Supermarkets in a Post-Oil Food System
Supermarkets currently dominate the UK's food system, with around 80-85% of groceries sold through a handful of retailers. It is therefore understandable that those who seek to make the food system more sustainable often want to talk to the supermarkets. However, there are a number of reasons to suppose that these retailers may be relatively insignificant in a post-oil food system.
- Big retailers are corporations and depend on the financial system to keep them supplied with capital - whether through bank loans or investments such as shares. Yet peak oil may spell the end of that supply of capital. Small retailers who own their own shop (and often live above it) are much less dependent on external capital and are therefore much more resilient in the face of this economic turmoil.
- Supermarkets' main distinguishing feature is the wide range of goods they supply, from fresh vegetables to ready meals. Yet, as we have noted elsewhere on this website, more informal markets for fresh vegetables might well undercut larger-scale, commercial supply chains. And ready meals and other processed goods might well disappear from the post-oil food system. Supermarkets might therefore be left with relatively little to sell - at least not the wide range that currently distinguishes them from smaller retailers.

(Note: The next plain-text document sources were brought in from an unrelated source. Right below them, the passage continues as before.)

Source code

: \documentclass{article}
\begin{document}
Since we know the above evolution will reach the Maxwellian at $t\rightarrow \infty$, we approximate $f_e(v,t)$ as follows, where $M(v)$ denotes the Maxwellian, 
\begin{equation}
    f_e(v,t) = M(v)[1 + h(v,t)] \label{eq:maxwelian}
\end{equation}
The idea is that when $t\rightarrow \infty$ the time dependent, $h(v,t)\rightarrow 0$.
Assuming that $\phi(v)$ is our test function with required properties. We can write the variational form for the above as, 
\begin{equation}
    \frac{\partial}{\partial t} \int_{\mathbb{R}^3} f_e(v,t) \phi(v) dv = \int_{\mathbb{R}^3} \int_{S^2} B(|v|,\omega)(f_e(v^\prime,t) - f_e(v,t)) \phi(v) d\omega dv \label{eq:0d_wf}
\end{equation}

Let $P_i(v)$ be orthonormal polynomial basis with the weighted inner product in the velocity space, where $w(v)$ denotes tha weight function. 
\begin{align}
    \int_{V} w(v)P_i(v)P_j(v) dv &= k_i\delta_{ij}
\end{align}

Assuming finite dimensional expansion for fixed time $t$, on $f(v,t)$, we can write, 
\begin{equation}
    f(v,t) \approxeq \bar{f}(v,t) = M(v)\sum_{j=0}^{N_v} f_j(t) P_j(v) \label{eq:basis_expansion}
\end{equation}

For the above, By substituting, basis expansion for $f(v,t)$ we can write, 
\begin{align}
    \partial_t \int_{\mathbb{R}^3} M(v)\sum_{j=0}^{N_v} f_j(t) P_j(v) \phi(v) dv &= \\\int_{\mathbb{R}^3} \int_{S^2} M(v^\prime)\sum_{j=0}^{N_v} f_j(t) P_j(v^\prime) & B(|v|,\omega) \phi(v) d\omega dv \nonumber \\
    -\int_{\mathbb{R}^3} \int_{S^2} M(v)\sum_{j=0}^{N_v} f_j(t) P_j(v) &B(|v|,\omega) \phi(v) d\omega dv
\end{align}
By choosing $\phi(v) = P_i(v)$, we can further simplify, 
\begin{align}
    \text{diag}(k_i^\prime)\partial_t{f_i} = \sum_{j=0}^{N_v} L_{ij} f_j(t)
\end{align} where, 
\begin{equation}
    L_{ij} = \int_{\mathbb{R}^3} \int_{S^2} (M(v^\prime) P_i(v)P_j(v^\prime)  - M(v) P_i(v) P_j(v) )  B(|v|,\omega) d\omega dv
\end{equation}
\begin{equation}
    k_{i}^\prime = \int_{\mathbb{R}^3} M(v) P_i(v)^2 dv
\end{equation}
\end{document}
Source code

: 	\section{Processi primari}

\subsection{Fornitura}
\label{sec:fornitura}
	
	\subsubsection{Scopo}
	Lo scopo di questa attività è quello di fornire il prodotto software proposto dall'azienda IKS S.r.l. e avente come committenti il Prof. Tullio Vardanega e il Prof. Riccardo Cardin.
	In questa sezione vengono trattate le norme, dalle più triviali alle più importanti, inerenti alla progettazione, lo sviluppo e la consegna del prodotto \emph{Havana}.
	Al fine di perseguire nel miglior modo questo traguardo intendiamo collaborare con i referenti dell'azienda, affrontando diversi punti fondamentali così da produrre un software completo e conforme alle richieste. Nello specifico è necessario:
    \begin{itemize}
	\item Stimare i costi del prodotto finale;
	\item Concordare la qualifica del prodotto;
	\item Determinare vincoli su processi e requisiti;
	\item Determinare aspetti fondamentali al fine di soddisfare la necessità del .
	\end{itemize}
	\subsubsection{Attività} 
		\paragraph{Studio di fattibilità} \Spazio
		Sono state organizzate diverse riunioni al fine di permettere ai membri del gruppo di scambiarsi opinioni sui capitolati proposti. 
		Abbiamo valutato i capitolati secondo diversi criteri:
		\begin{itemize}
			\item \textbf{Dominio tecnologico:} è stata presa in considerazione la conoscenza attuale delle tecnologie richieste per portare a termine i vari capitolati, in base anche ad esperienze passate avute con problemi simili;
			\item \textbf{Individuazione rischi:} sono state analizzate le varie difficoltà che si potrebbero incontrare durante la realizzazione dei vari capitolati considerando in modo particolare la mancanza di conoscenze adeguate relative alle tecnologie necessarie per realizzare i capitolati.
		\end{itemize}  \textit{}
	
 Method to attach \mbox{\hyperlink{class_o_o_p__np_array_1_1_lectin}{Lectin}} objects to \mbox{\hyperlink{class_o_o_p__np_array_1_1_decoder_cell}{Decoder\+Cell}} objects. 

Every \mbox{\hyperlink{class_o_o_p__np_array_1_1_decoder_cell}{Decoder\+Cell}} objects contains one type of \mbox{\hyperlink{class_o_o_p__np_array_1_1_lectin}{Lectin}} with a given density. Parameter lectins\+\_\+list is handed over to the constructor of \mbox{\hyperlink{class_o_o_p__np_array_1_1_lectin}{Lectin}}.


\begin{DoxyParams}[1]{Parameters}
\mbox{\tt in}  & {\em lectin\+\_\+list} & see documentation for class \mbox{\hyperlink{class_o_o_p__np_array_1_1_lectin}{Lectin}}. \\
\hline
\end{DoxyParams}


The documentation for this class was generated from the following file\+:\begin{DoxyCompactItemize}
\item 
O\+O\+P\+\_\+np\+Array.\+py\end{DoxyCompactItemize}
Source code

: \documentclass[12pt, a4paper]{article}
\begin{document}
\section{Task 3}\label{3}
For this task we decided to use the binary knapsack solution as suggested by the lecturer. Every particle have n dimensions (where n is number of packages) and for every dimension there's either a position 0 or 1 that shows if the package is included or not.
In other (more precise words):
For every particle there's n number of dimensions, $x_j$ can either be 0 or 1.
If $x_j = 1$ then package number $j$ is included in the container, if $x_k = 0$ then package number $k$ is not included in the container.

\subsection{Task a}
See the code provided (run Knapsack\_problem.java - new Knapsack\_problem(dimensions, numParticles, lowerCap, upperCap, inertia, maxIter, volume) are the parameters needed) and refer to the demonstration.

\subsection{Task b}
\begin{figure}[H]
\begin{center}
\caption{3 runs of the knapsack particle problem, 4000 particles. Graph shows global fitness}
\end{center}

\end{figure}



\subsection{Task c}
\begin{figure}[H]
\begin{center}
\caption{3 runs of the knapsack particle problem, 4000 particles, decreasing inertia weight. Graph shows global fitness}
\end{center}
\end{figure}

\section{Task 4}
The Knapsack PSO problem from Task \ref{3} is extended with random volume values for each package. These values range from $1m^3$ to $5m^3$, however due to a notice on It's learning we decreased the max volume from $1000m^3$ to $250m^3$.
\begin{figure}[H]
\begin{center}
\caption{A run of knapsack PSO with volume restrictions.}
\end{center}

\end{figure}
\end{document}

- Supermarkets currently occupy some large out-of-town sites, which will become a liability as oil prices price consumers out of their cars and into neighbourhood shops.
Supermarkets have made a lot of noise in recent years about their adoption of "local food". In our opinion there is a good deal of greenwash in these claims. Agricultural production has become very concentrated - the very opposite of the notion of local food. This is continuing in 2008, with fruit and vegetable growers in particular still quitting the business in large numbers as the supermarkets press for ever more price cuts: economies of scale mean that a £100m farming business can shave a penny or two off the price compared to a £10m farm. The result is that, for many types of fruit and vegetable, there are now only one or two huge growers in the whole of the UK. Yet, this concentration still means that the supermarkets can identify a few products in each region that are produced there. For example, East Anglia hosts some of the biggest supermarket suppliers of carrots, onions, potatoes and pork. So it's no surprise that the supermarkets can put labels on some of their carrots, onions, potatoes and pork showing that they come from East Anglia. This simple technique - labelling as local what was produced here anyway - accounts for the vast majority of the "local food" offering of the supermarkets.
This page has concentrated on supermarkets, but it would be a mistake to think that these points only apply to the "big four". Many of the same observations apply to smaller supermarket chains (including the co-operatives), and also the wholesalers who supply almost all of the convenience stores. This is one of the reasons why we at EAFL are increasingly turning our attention to Community Supported Agriculture as well as specialist craft retailers such as butchers and bakers.